By Patricia Lee Sharpe
Joe Biden was inaugurated less than a month ago. Donald J. Trump is a private citizen with lots of law suits pending. The historic odds of a one term president’s returning to the White House or controlling his political party after a big defeat are very very unfavorable.
Why then are we constantly bombarded with speculations about his influence on midterm elections in 2022 and by polls gauging his chances for the presidency in 2024? Why must citizen Trump, soundly defeated candidate still licking his wounds, be headlined day after day—and I’m not talking about the impeachment trial?
The supporters of Trump the loser are, not surprisingly, still clinging to their man. Mourning takes time—and the first stage, as everyone should know, is denial. Trump stoked their egos—and inflamed their ids. He raised their hopes to such extremes that they run the risk of looking stupid should they publicly repudiate him. If we want to dilute their Trumpism, we must not pile on the humiliation.
We got into the Trump mess partly because of the snobbery of those who called a good share of the U.S. mere “flyover country,” territory not worth a visit or a thought. It didn’t help that Democrats supported a presidential candidate who labeled a good number of her fellow Americans as “deplorables.” Donald Trump stoked the resulting, wholly justified anger and resentment to his advantage.

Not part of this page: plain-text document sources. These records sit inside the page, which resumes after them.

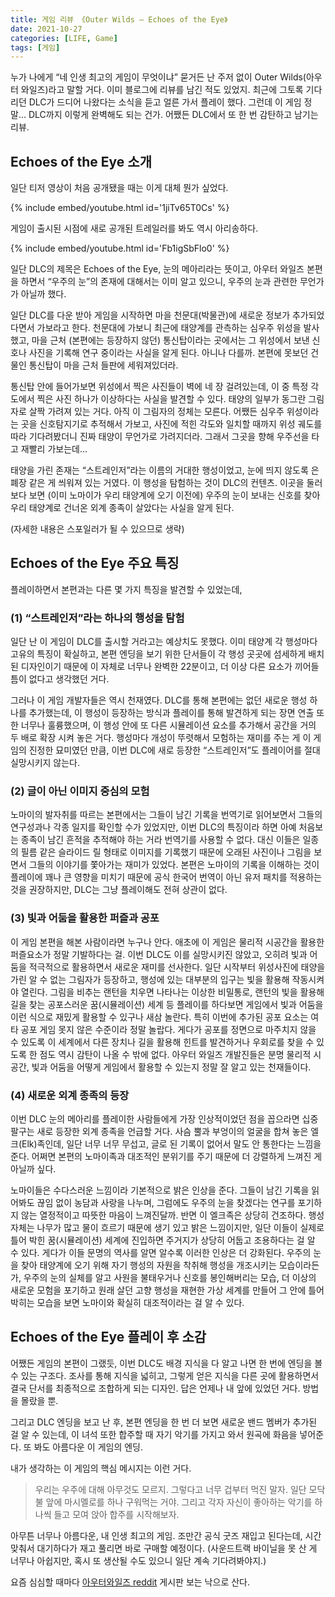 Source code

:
 ```yaml
---
title: 게임 리뷰 《Outer Wilds – Echoes of the Eye》
date: 2021-10-27
categories: [LIFE, Game]
tags: [게임]
---
```


누가 나에게 “네 인생 최고의 게임이 무엇이냐” 묻거든 난 주저 없이 Outer Wilds(아우터 와일즈)라고 말할 거다. 이미 블로그에 리뷰를 남긴 적도 있었지. 최근에 그토록 기다리던 DLC가 드디어 나왔다는 소식을 듣고 얼른 가서 플레이 했다. 그런데 이 게임 정말… DLC까지 이렇게 완벽해도 되는 건가. 어쨌든 DLC에서 또 한 번 감탄하고 남기는 리뷰.

## Echoes of the Eye 소개

일단 티저 영상이 처음 공개됐을 때는 이게 대체 뭔가 싶었다.

{% include embed/youtube.html id='1jiTv65T0Cs' %}

게임이 출시된 시점에 새로 공개된 트레일러를 봐도 역시 아리송하다.

{% include embed/youtube.html id='Fb1igSbFlo0' %}

일단 DLC의 제목은 Echoes of the Eye, 눈의 메아리라는 뜻이고, 아우터 와일즈 본편을 하면서 “우주의 눈”의 존재에 대해서는 이미 알고 있으니, 우주의 눈과 관련한 무언가가 아닐까 했다.

일단 DLC를 다운 받아 게임을 시작하면 마을 천문대(박물관)에 새로운 정보가 추가되었다면서 가보라고 한다. 천문대에 가보니 최근에 태양계를 관측하는 심우주 위성을 발사했고, 마을 근처 (본편에는 등장하지 않던) 통신탑이라는 곳에서는 그 위성에서 보낸 신호나 사진을 기록해 연구 중이라는 사실을 알게 된다. 아니나 다를까. 본편에 못보던 건물인 통신탑이 마을 근처 들판에 세워져있더라.

통신탑 안에 들어가보면 위성에서 찍은 사진들이 벽에 네 장 걸려있는데, 이 중 특정 각도에서 찍은 사진 하나가 이상하다는 사실을 발견할 수 있다. 태양의 일부가 동그란 그림자로 살짝 가려져 있는 거다. 아직 이 그림자의 정체는 모른다. 어쨌든 심우주 위성이라는 곳을 신호탐지기로 추적해서 가보고, 사진에 적힌 각도와 일치할 때까지 위성 궤도를 따라 기다려봤더니 진짜 태양이 무언가로 가려지더라. 그래서 그곳을 향해 우주선을 타고 재빨리 가보는데…

태양을 가린 존재는 “스트레인저”라는 이름의 거대한 행성이었고, 눈에 띄지 않도록 은폐장 같은 게 씌워져 있는 거였다. 이 행성을 탐험하는 것이 DLC의 컨텐츠. 이곳을 둘러보다 보면 (이미 노마이가 우리 태양계에 오기 이전에) 우주의 눈이 보내는 신호를 찾아 우리 태양계로 건너온 외계 종족이 살았다는 사실을 알게 된다.

(자세한 내용은 스포일러가 될 수 있으므로 생략)

## Echoes of the Eye 주요 특징

플레이하면서 본편과는 다른 몇 가지 특징을 발견할 수 있었는데,

### (1) “스트레인저”라는 하나의 행성을 탐험

일단 난 이 게임이 DLC를 출시할 거라고는 예상치도 못했다. 이미 태양계 각 행성마다 고유의 특징이 확실하고, 본편 엔딩을 보기 위한 단서들이 각 행성 곳곳에 섬세하게 배치된 디자인이기 때문에 이 자체로 너무나 완벽한 22분이고, 더 이상 다른 요소가 끼어들 틈이 없다고 생각했던 거다.

그러나 이 게임 개발자들은 역시 천재였다. DLC를 통해 본편에는 없던 새로운 행성 하나를 추가했는데, 이 행성이 등장하는 방식과 플레이를 통해 발견하게 되는 장면 연출 또한 너무나 훌륭했으며, 이 행성 안에 또 다른 시뮬레이션 요소를 추가해서 공간을 거의 두 배로 확장 시켜 놓은 거다. 행성마다 개성이 뚜렷해서 모험하는 재미를 주는 게 이 게임의 진정한 묘미였던 만큼, 이번 DLC에 새로 등장한 “스트레인저”도 플레이어를 절대 실망시키지 않는다.

### (2) 글이 아닌 이미지 중심의 모험

노마이의 발자취를 따르는 본편에서는 그들이 남긴 기록을 번역기로 읽어보면서 그들의 연구성과나 각종 일지를 확인할 수가 있었지만, 이번 DLC의 특징이라 하면 아예 처음보는 종족이 남긴 흔적을 추적해야 하는 거라 번역기를 사용할 수 없다. 대신 이들은 일종의 필름 같은 슬라이드 릴 형태로 이미지를 기록했기 때문에 오래된 사진이나 그림을 보면서 그들의 이야기를 쫓아가는 재미가 있었다. 본편은 노마이의 기록을 이해하는 것이 플레이에 꽤나 큰 영향을 미치기 때문에 공식 한국어 번역이 아닌 유저 패치를 적용하는 것을 권장하지만, DLC는 그냥 플레이해도 전혀 상관이 없다.

### (3) 빛과 어둠을 활용한 퍼즐과 공포

이 게임 본편을 해본 사람이라면 누구나 안다. 애초에 이 게임은 물리적 시공간을 활용한 퍼즐요소가 정말 기발하다는 걸. 이번 DLC도 이를 실망시키진 않았고, 오히려 빛과 어둠을 적극적으로 활용하면서 새로운 재미를 선사한다. 일단 시작부터 위성사진에 태양을 가린 알 수 없는 그림자가 등장하고, 행성에 있는 대부분의 입구는 빛을 활용해 작동시켜야 열린다. 그림을 비추는 랜턴을 치우면 나타나는 이상한 비밀통로, 랜턴의 빛을 활용해 길을 찾는 공포스러운 꿈(시뮬레이션) 세계 등 플레이를 하다보면 게임에서 빛과 어둠을 이런 식으로 재밌게 활용할 수 있구나 새삼 놀란다. 특히 이번에 추가된 공포 요소는 여타 공포 게임 못지 않은 수준이라 정말 놀랍다. 게다가 공포를 정면으로 마주치지 않을 수 있도록 이 세계에서 다른 장치나 길을 활용해 힌트를 발견하거나 우회로를 찾을 수 있도록 한 점도 역시 감탄이 나올 수 밖에 없다. 아우터 와일즈 개발진들은 분명 물리적 시공간, 빛과 어둠을 어떻게 게임에서 활용할 수 있는지 정말 잘 알고 있는 천재들이다.

### (4) 새로운 외계 종족의 등장

이번 DLC 눈의 메아리를 플레이한 사람들에게 가장 인상적이었던 점을 꼽으라면 십중팔구는 새로 등장한 외계 종족을 언급할 거다. 사슴 뿔과 부엉이의 얼굴을 합쳐 놓은 엘크(Elk)족인데, 일단 너무 너무 무섭고, 글로 된 기록이 없어서 말도 안 통한다는 느낌을 준다. 어쩌면 본편의 노마이족과 대조적인 분위기를 주기 때문에 더 강렬하게 느껴진 게 아닐까 싶다.

노마이들은 수다스러운 느낌이라 기본적으로 밝은 인상을 준다. 그들이 남긴 기록을 읽어봐도 끊임 없이 농담과 사랑을 나누며, 그럼에도 우주의 눈을 찾겠다는 연구를 포기하지 않는 열정적이고 따뜻한 마음이 느껴진달까. 반면 이 엘크족은 상당히 건조하다. 행성 자체는 나무가 많고 물이 흐르기 때문에 생기 있고 밝은 느낌이지만, 일단 이들이 실제로 틀어 박힌 꿈(시뮬레이션) 세계에 진입하면 주거지가 상당히 어둡고 조용하다는 걸 알 수 있다. 게다가 이들 문명의 역사를 알면 알수록 이러한 인상은 더 강화된다. 우주의 눈을 찾아 태양계에 오기 위해 자기 행성의 자원을 착취해 행성을 개조시키는 모습이라든가, 우주의 눈의 실체를 알고 사원을 불태우거나 신호를 봉인해버리는 모습, 더 이상의 새로운 모험을 포기하고 원래 살던 고향 행성을 재현한 가상 세계를 만들어 그 안에 틀어박히는 모습을 보면 노마이와 확실히 대조적이라는 걸 알 수 있다.


## Echoes of the Eye 플레이 후 소감

어쨌든 게임의 본편이 그랬듯, 이번 DLC도 배경 지식을 다 알고 나면 한 번에 엔딩을 볼 수 있는 구조다. 조사를 통해 지식을 넓히고, 그렇게 얻은 지식을 다른 곳에 활용하면서 결국 단서를 최종적으로 조합하게 되는 디자인. 답은 언제나 내 앞에 있었던 거다. 방법을 몰랐을 뿐.

그리고 DLC 엔딩을 보고 난 후, 본편 엔딩을 한 번 더 보면 새로운 밴드 멤버가 추가된 걸 알 수 있는데, 이 녀석 또한 합주할 때 자기 악기를 가지고 와서 원곡에 화음을 넣어준다. 또 봐도 아름다운 이 게임의 엔딩.

내가 생각하는 이 게임의 핵심 메시지는 이런 거다.

> 우리는 우주에 대해 아무것도 모르지.
> 그렇다고 너무 겁부터 먹진 말자.
> 일단 모닥불 앞에 마시멜로를 하나 구워먹는 거야.
> 그리고 각자 자신이 좋아하는 악기를 하나씩 들고 모여 앉아 합주를 시작해보자.

아무튼 너무나 아름다운, 내 인생 최고의 게임. 조만간 공식 굿즈 재입고 된다는데, 시간 맞춰서 대기하다가 재고 풀리면 바로 구매할 예정이다. (사운드트랙 바이닐을 못 산 게 너무나 아쉽지만, 혹시 또 생산될 수도 있으니 일단 계속 기다려봐야지.)

요즘 심심할 때마다 [아우터와일즈 reddit](https://www.reddit.com/r/outerwilds/) 게시판 보는 낙으로 산다.
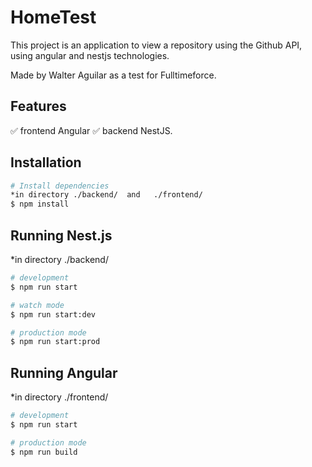 # HomeTest
This project is an application to view a repository using the Github API, using angular and nestjs technologies.

Made by Walter Aguilar as a test for Fulltimeforce.

## Features  
✅ frontend Angular
✅ backend NestJS.
## Installation

```bash
# Install dependencies
*in directory ./backend/  and   ./frontend/
$ npm install
```

## Running Nest.js
*in directory ./backend/ 
```bash
# development
$ npm run start

# watch mode
$ npm run start:dev

# production mode
$ npm run start:prod
```

## Running Angular
*in directory ./frontend/
```bash
# development
$ npm run start

# production mode
$ npm run build
``` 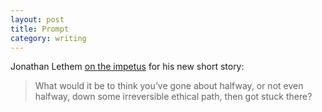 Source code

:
 ```yaml
---
layout: post
title: Prompt
category: writing
---
```


Jonathan Lethem [on the impetus](http://www.newyorker.com/online/blogs/books/2014/03/this-week-in-fiction-jonathan-lethem-1.html) for his new short story:

> What would it be to think you’ve gone about halfway, or not even halfway, down some irreversible ethical path, then got stuck there?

American is supposedly the land of opportunity, but two groups of people have largely missed the elevator: Black people everywhere and rural white people. Both elements have erupted in anger over the past year, and both eruptions have been accompanied by criminally opportunistic violence at the margins. I’m talking here of white nationalists of all stripes and also of the anarchistic elements who too frequently disfigure protest on the left.
This is not a time for those with a superiority complex to wallow in an electoral victory whose tender underside is the fear that Trump’s followers can’t be weaned from their hero. It’s time to take a page from the Biden playbook. Concentrate on policies that will help working class America . Jobs. Jobs. Jobs. And respect. Real jobs in the real world for fellow Americans—and policies that actually produce them. Good solid work well publicized.
And quelling the covid monster.
Above all, this is no time for keeping Trumpism alive by speculating endlessly on how Republicans who didn’t buy his lies will be punished by his followers. It’s much too early to say anything durable.